I guess now you understand the logic and we can mention some fun info about the DC implementation itself:
- Datacenters communicate via a dedicated link, powered by our co-location vendor.
- We use a Global DNS service to balance traffic between the datacenters.
- In our newer datacenters, the power billing is a pay-per-use — no flat fees which again enable us to not pay for power we don’t use. It also motivates us to power off unneeded hardware and save power costs while saving the planet
- Power is 208V which is more efficient than the regular 110v.
- All servers are connected to a KVM to enable remote access to BIOS config if needed — much easier to manage from Israel and in general.
- We have a lot of Dell C6100s in our datacenters so each node there is also connected to an IPMI network in order to remotely restart each node without rebooting all 4 nodes in that chassis.
- You can read more about assembling these C6100s in Nathan’s detailed post.
I guess your question is “what does it take to manage this in terms of labor?” That answer is… not too much.

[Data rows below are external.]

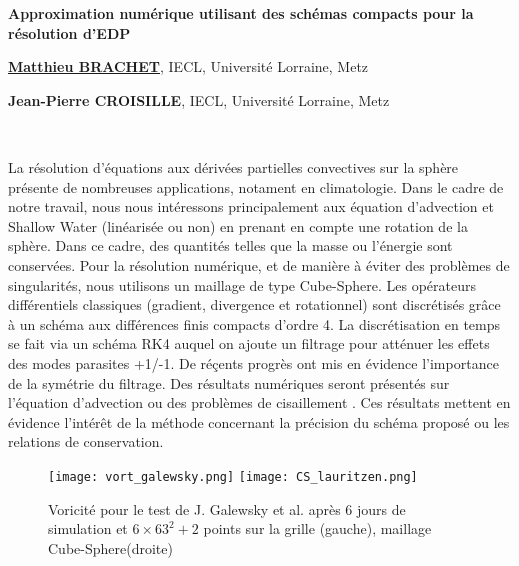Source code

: \documentclass[10pt]{article}
\def\titre#1{\begin{center}{\Large{\bf #1}}\end{center}}
\def\orateur#1#2{\begin{center}{\underline{\large{\bf #1}}}, {#2}\end{center}}
\def\auteur#1#2{\begin{center}{\large{\bf #1}}, {#2}\end{center}}
\def\motscles#1{%
	\ifx#1\IsUndefined\relax\else\noindent{\normalsize{\bf Mots-cl\'es :}} #1\\ \fi}
\begin{document}
\thispagestyle{empty}

\def\Titre{Approximation numérique utilisant des schémas compacts pour la résolution d'EDP}
\def\NomOrateur{Matthieu BRACHET}
\def\AdresseCourteOrateur{IECL, Universit\'e Lorraine, Metz}
\def\AdresseLongueOrateur{Institut Elie Cartan de Lorraine, UMR 7502, Univ. Lorraine, Metz}
\def\EmailOrateur{email}

\def\NomAuteurI{Jean-Pierre CROISILLE}
\def\AdresseCourteAuteurI{IECL, Universit\'e Lorraine, Metz}
\def\AdresseLongueAuteurI{Institut Elie Cartan de Lorraine, UMR 7502, Univ. Lorraine, Metz}
\def\EmailAuteurI{jean-pierre.croisille@univ-lorraine.fr}

\titre{\Titre}%

\orateur{\NomOrateur}{\AdresseCourteOrateur}
\auteur{\NomAuteurI}{\AdresseCourteAuteurI}

\motscles{\listmotcles}

La résolution d'équations aux dérivées partielles convectives sur la sphère présente de nombreuses applications, notament en climatologie. 
Dans le cadre de notre travail, nous nous intéressons principalement aux équation d'advection et Shallow Water (linéarisée ou non) en prenant en compte une rotation de la sphère.
Dans ce cadre, des quantités telles que la masse ou l'énergie sont conservées.
Pour la résolution numérique, et de manière à éviter des problèmes de singularités, nous utilisons un maillage de type Cube-Sphere. Les opérateurs différentiels classiques (gradient, divergence et rotationnel) sont discrétisés grâce à un schéma aux différences finis compacts d'ordre 4. La discrétisation en temps se fait via un schéma RK4 auquel on ajoute un filtrage pour atténuer les effets des modes parasites +1/-1. De réçents progrès ont mis en évidence l'importance de la symétrie du filtrage.
Des résultats numériques seront présentés sur l'équation d'advection  \cite{Nair2008} ou des problèmes de cisaillement \cite{Galewsky2004}. Ces résultats mettent en évidence l'intérêt de la méthode concernant la précision du schéma proposé ou les relations de conservation.



\begin{figure}[ht]
\begin{center}
\texttt{[image: vort\_galewsky.png]}
\texttt{[image: CS\_lauritzen.png]}
\end{center}
\caption{Voricité pour le test de J. Galewsky et al. \cite{Galewsky2004} après 6 jours de simulation et  $6 \times 63^2 + 2$ points sur la grille (gauche), maillage Cube-Sphere(droite)}
\end{figure}
\end{document}
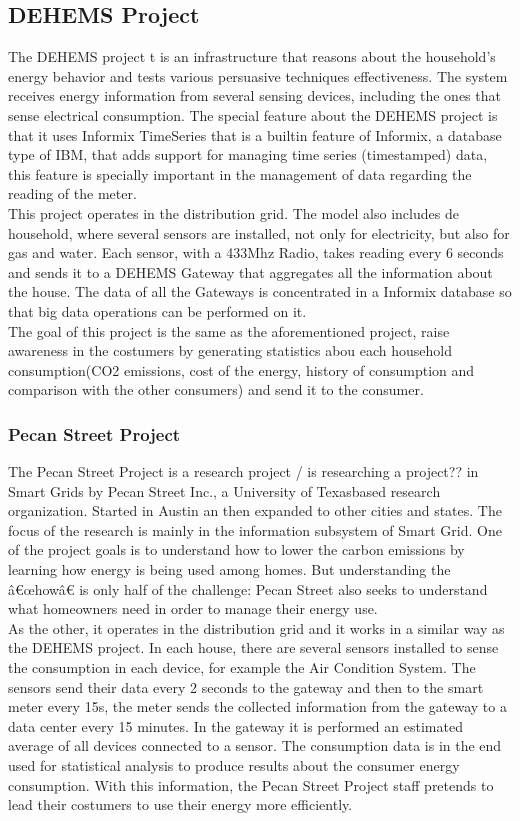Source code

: \subsection{DEHEMS Project}
The DEHEMS project \cite{website:dehems}t is an infrastructure that reasons about the household's energy behavior and tests various persuasive techniques effectiveness. The system receives energy information from several sensing devices, including the ones that sense electrical consumption. The special feature about the DEHEMS project is that it uses Informix TimeSeries \cite{website:informix} that is a built­in feature of Informix, a database type of IBM, that adds support for managing time series (time­stamped) data, this feature is specially important in the management of data regarding the reading of the meter.\\
This project operates in the distribution grid. The model also includes de household, where several sensors are installed, not only for electricity, but also for gas and water. Each sensor, with a 433Mhz Radio, takes reading every 6 seconds and sends it to a DEHEMS Gateway that aggregates all the information about the house. The data of all the Gateways is concentrated in a Informix database so that big data operations can be performed on it.\\The goal of this project is the same as the aforementioned project, raise awareness in the costumers by generating statistics abou each household consumption(CO2 emissions, cost of the energy, history of consumption and comparison with the other consumers) and send it to the consumer.
\subsubsection{Pecan Street Project}
The Pecan Street Project\cite{website:pecan} is a research project / is researching a project?? in Smart Grids by Pecan Street Inc., a University of Texas­based research organization. Started in Austin an then expanded to other cities and states. The focus of the research is mainly in the information subsystem of Smart Grid. One of the project goals is to understand how to lower the carbon emissions by learning how energy is being used among homes. But understanding the â€œhowâ€ is only half of the challenge: Pecan Street also seeks to understand what homeowners need in order to manage their energy use.\\
As the other, it operates in the distribution grid and it works in a similar way as the DEHEMS project. In each house, there are several sensors installed to sense the consumption in each device, for example the Air Condition System. The sensors send their data every 2 seconds to the gateway and then to the smart meter every 15s, the meter sends the collected information from the gateway to a data center every 15 minutes. In the gateway it is performed an estimated average of all devices connected to a sensor. The consumption data is in the end used for statistical analysis to produce results about the consumer energy consumption. With this information, the Pecan Street Project staff pretends to lead their costumers to use their energy more efficiently.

The Outbrain Operations team is a group of 4 Ops engineers. Most of the time they are not doing much related to the physical infrastructure, but like other ops teams, most of the time they handle the regular tasks of configuring infrastructure softwares (we use all of them from open source like MySQL, Cassandra, Hadoop, Hive, ActiveMQ, etc…), monitoring, code and system deployment (we heavily use Chef) etc.
In general, Operations’ role in the company is to keep the serving fast, reliable and (very important) cost-efficient. This is the main reason why we invest time, knowledge and innovation in architecting our datacenters wisely.
I guess one of the next posts will be about our new Chicago datacenter and the concept of the “Dataless Datacenter.”